One possibility as you allude to is licensing. In a P2P streaming model “rights” holders want to collect royalties on content distribution. I’m not sure of a way you could make this feel legal short of abolishing copyright, but if you could build a way to fairly collect royalties, I wonder if you’d make inroads with enforcers. But overall that problem seems to have been solved with ads and subscription fees.

Another data point is that the behemoths decided to serve content digitally. Netflix and Spotify showed up. The reason the general population torrented music is because other than a CD changer, having a digital library was a requirement in order to listen to big playlists of songs on your… Zune. Or iPod. That problem doesn't exist anymore and so the demand dried up. There was also an audiophile scene but afaik with Apple Lossless the demand there has diminished too.
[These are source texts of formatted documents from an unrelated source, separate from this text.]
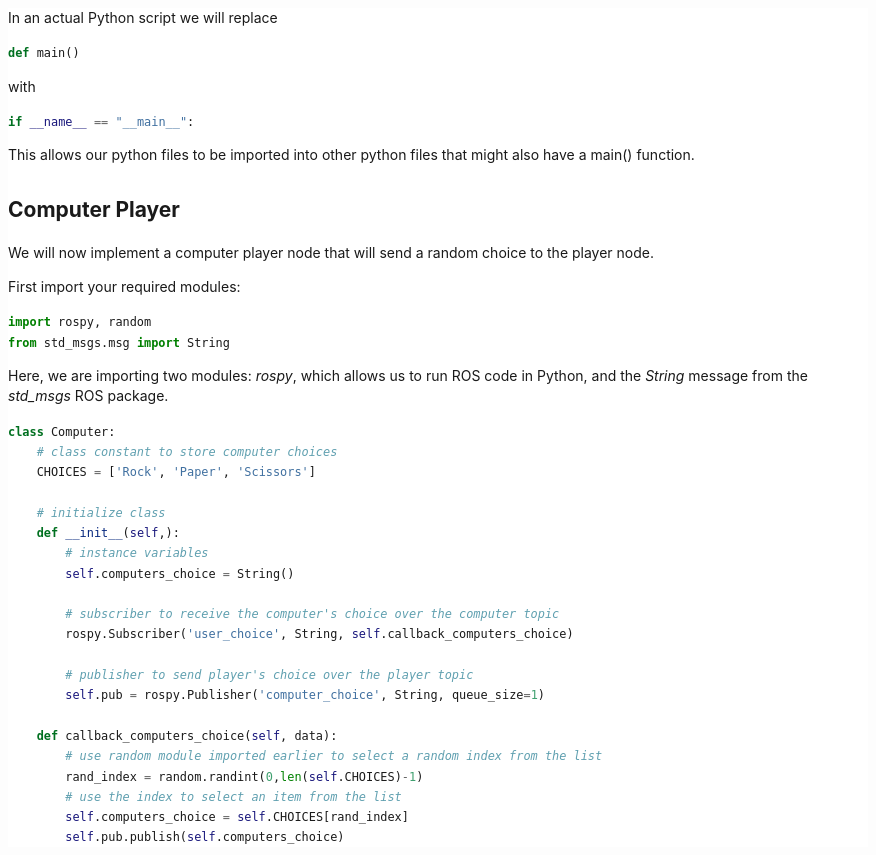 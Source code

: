 In an actual Python script we will replace 
```python
def main()
``` 
with 
```python
if __name__ == "__main__":
```
This allows our python files to be imported into other python files that might also have a main() function.

















## Computer Player
We will now implement a computer player node that will send a random choice to the player node.

First import your required modules:


```python
import rospy, random
from std_msgs.msg import String
```

Here, we are importing two modules: *rospy*, which allows us to run ROS code in Python, and the *String* message from the *std_msgs* ROS package.


```python
class Computer:
    # class constant to store computer choices
    CHOICES = ['Rock', 'Paper', 'Scissors']
    
    # initialize class
    def __init__(self,):
        # instance variables
        self.computers_choice = String()
        
        # subscriber to receive the computer's choice over the computer topic
        rospy.Subscriber('user_choice', String, self.callback_computers_choice)
        
        # publisher to send player's choice over the player topic
        self.pub = rospy.Publisher('computer_choice', String, queue_size=1)
    
    def callback_computers_choice(self, data):
        # use random module imported earlier to select a random index from the list
        rand_index = random.randint(0,len(self.CHOICES)-1)
        # use the index to select an item from the list
        self.computers_choice = self.CHOICES[rand_index]
        self.pub.publish(self.computers_choice)
```

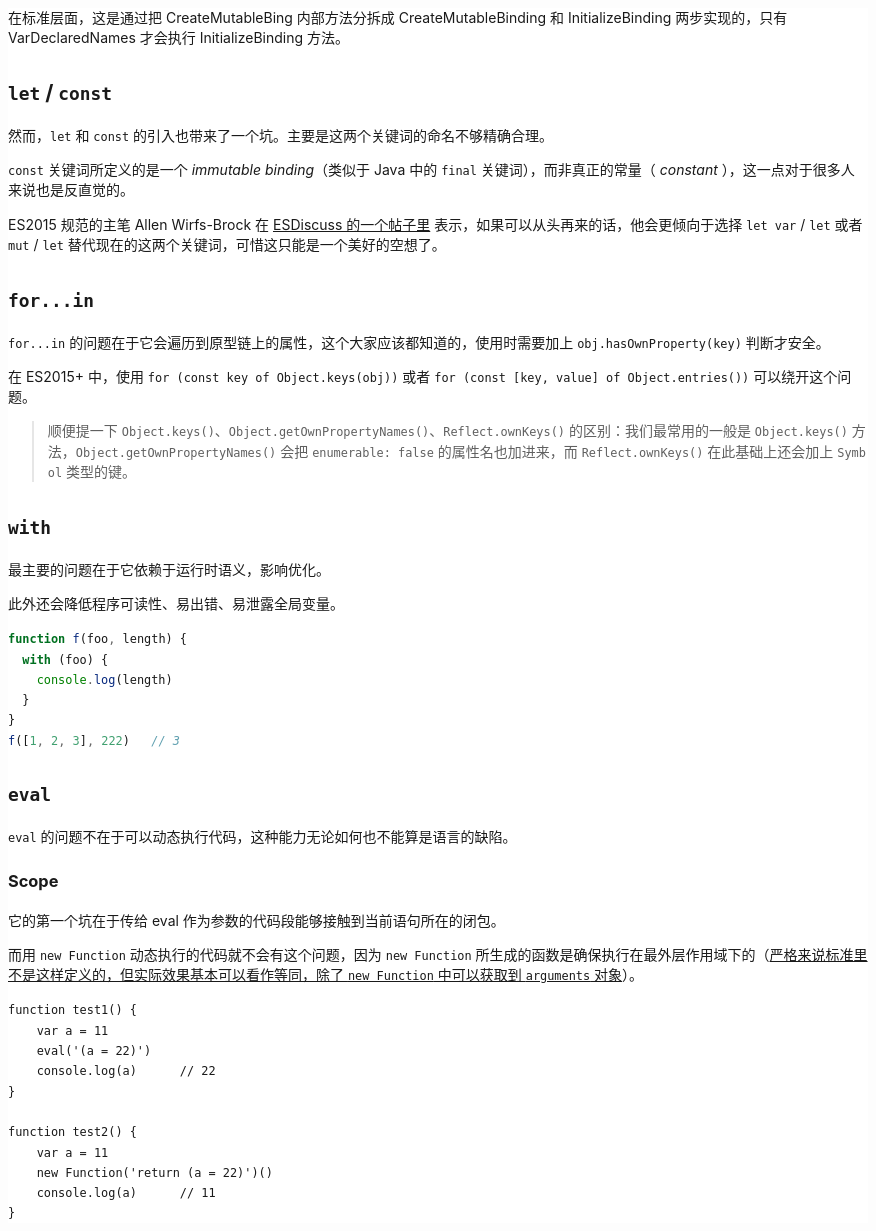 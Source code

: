 在标准层面，这是通过把 CreateMutableBing 内部方法分拆成 CreateMutableBinding 和 InitializeBinding 两步实现的，只有 VarDeclaredNames 才会执行 InitializeBinding 方法。


## `let` / `const`

然而，`let` 和 `const` 的引入也带来了一个坑。主要是这两个关键词的命名不够精确合理。

`const` 关键词所定义的是一个 *immutable binding*（类似于 Java 中的 `final` 关键词），而非真正的常量（ *constant* ），这一点对于很多人来说也是反直觉的。

ES2015 规范的主笔 Allen Wirfs-Brock 在 [ESDiscuss 的一个帖子里](https://esdiscuss.org/topic/should-const-be-favored-over-let#content-6) 表示，如果可以从头再来的话，他会更倾向于选择 `let var` / `let` 或者 `mut` / `let` 替代现在的这两个关键词，可惜这只能是一个美好的空想了。


## `for...in`

`for...in` 的问题在于它会遍历到原型链上的属性，这个大家应该都知道的，使用时需要加上 `obj.hasOwnProperty(key)` 判断才安全。

在 ES2015+ 中，使用 `for (const key of Object.keys(obj))` 或者 `for (const [key, value] of Object.entries())` 可以绕开这个问题。

> 顺便提一下 `Object.keys()`、`Object.getOwnPropertyNames()`、`Reflect.ownKeys()` 的区别：我们最常用的一般是 `Object.keys()` 方法，`Object.getOwnPropertyNames()` 会把 `enumerable: false` 的属性名也加进来，而 `Reflect.ownKeys()` 在此基础上还会加上 `Symbol` 类型的键。


## `with`

最主要的问题在于它依赖于运行时语义，影响优化。

此外还会降低程序可读性、易出错、易泄露全局变量。

```javascript
function f(foo, length) {
  with (foo) {
    console.log(length)
  }
}
f([1, 2, 3], 222)   // 3
```

## `eval`

`eval` 的问题不在于可以动态执行代码，这种能力无论如何也不能算是语言的缺陷。

### Scope

它的第一个坑在于传给 eval 作为参数的代码段能够接触到当前语句所在的闭包。

而用 `new Function` 动态执行的代码就不会有这个问题，因为 `new Function` 所生成的函数是确保执行在最外层作用域下的（[严格来说标准里不是这样定义的，但实际效果基本可以看作等同，除了 `new Function` 中可以获取到 `arguments` 对象](http://perfectionkills.com/global-eval-what-are-the-options/#new_function)）。

```
function test1() {
    var a = 11
    eval('(a = 22)')
    console.log(a)      // 22
}

function test2() {
    var a = 11
    new Function('return (a = 22)')()
    console.log(a)      // 11
}
```
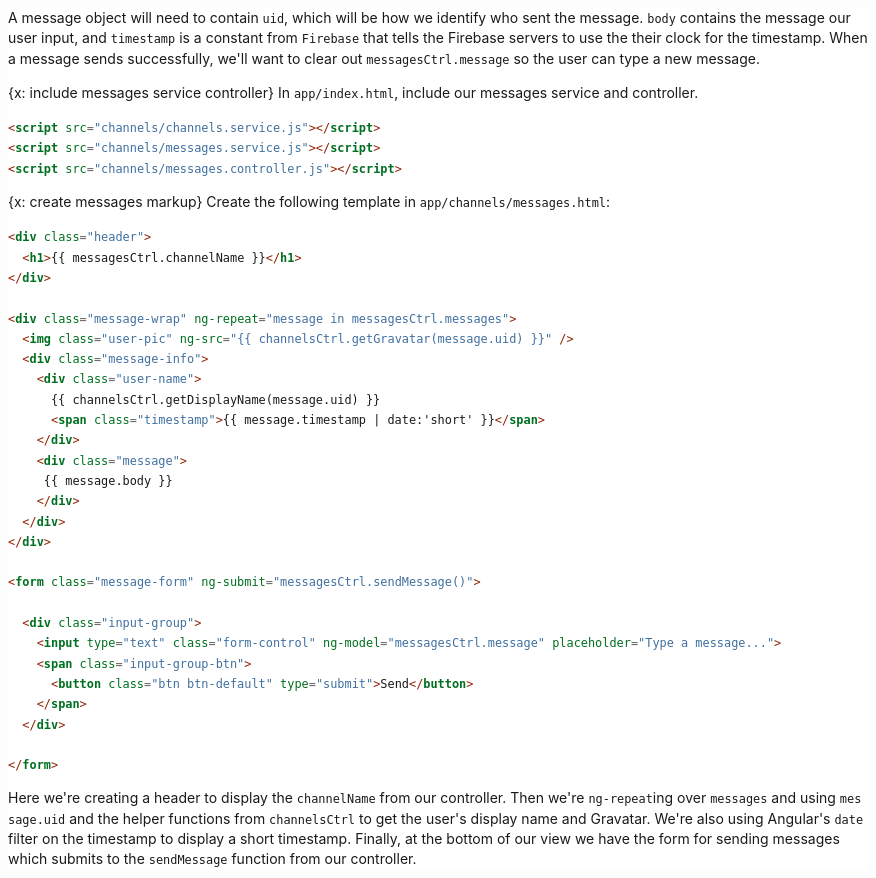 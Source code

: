 A message object will need to contain `uid`, which will be how we identify
who sent the message. `body` contains the message our user input, and
`timestamp` is a constant from `Firebase` that tells the Firebase servers
to use the their clock for the timestamp. When a message sends successfully,
we'll want to clear out `messagesCtrl.message` so the user can type a new
message.

{x: include messages service controller}
In `app/index.html`, include our messages service and controller.

```html
<script src="channels/channels.service.js"></script>
<script src="channels/messages.service.js"></script>
<script src="channels/messages.controller.js"></script>
```

{x: create messages markup}
Create the following template in `app/channels/messages.html`:

```html
<div class="header">
  <h1>{{ messagesCtrl.channelName }}</h1>
</div>

<div class="message-wrap" ng-repeat="message in messagesCtrl.messages">
  <img class="user-pic" ng-src="{{ channelsCtrl.getGravatar(message.uid) }}" />
  <div class="message-info">
    <div class="user-name">
      {{ channelsCtrl.getDisplayName(message.uid) }}
      <span class="timestamp">{{ message.timestamp | date:'short' }}</span>
    </div>
    <div class="message">
     {{ message.body }}
    </div>
  </div>
</div>

<form class="message-form" ng-submit="messagesCtrl.sendMessage()">

  <div class="input-group">
    <input type="text" class="form-control" ng-model="messagesCtrl.message" placeholder="Type a message...">
    <span class="input-group-btn">
      <button class="btn btn-default" type="submit">Send</button>
    </span>
  </div>
  
</form>
```

Here we're creating a header to display the `channelName` from our controller.
Then we're `ng-repeat`ing over `messages` and using `message.uid` and the
helper functions from `channelsCtrl` to get the user's display name and
Gravatar. We're also using Angular's `date` filter on the timestamp to display
a short timestamp. Finally, at the bottom of our view we have the form for
sending messages which submits to the `sendMessage` function from our
controller.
And finally, since people were solving the problem for real, we also entertained big deal solutions to reduce the strain on the network. If you stream P2P your packets take the slow lane. Netflix and other content providers build out hardware colocated with last mile ISPs so that content distribution can happen even more efficiently than in a P2P model.

In short: steaming turned into a real “industry”. Innovators and capitalists threw lots of time and money at the problem. Streaming platforms emerged, for better and for worse. And here we are today, on the cusp of repeating the past because short sighted business mongers have balkanized access with exclusive content libraries for the user numbers.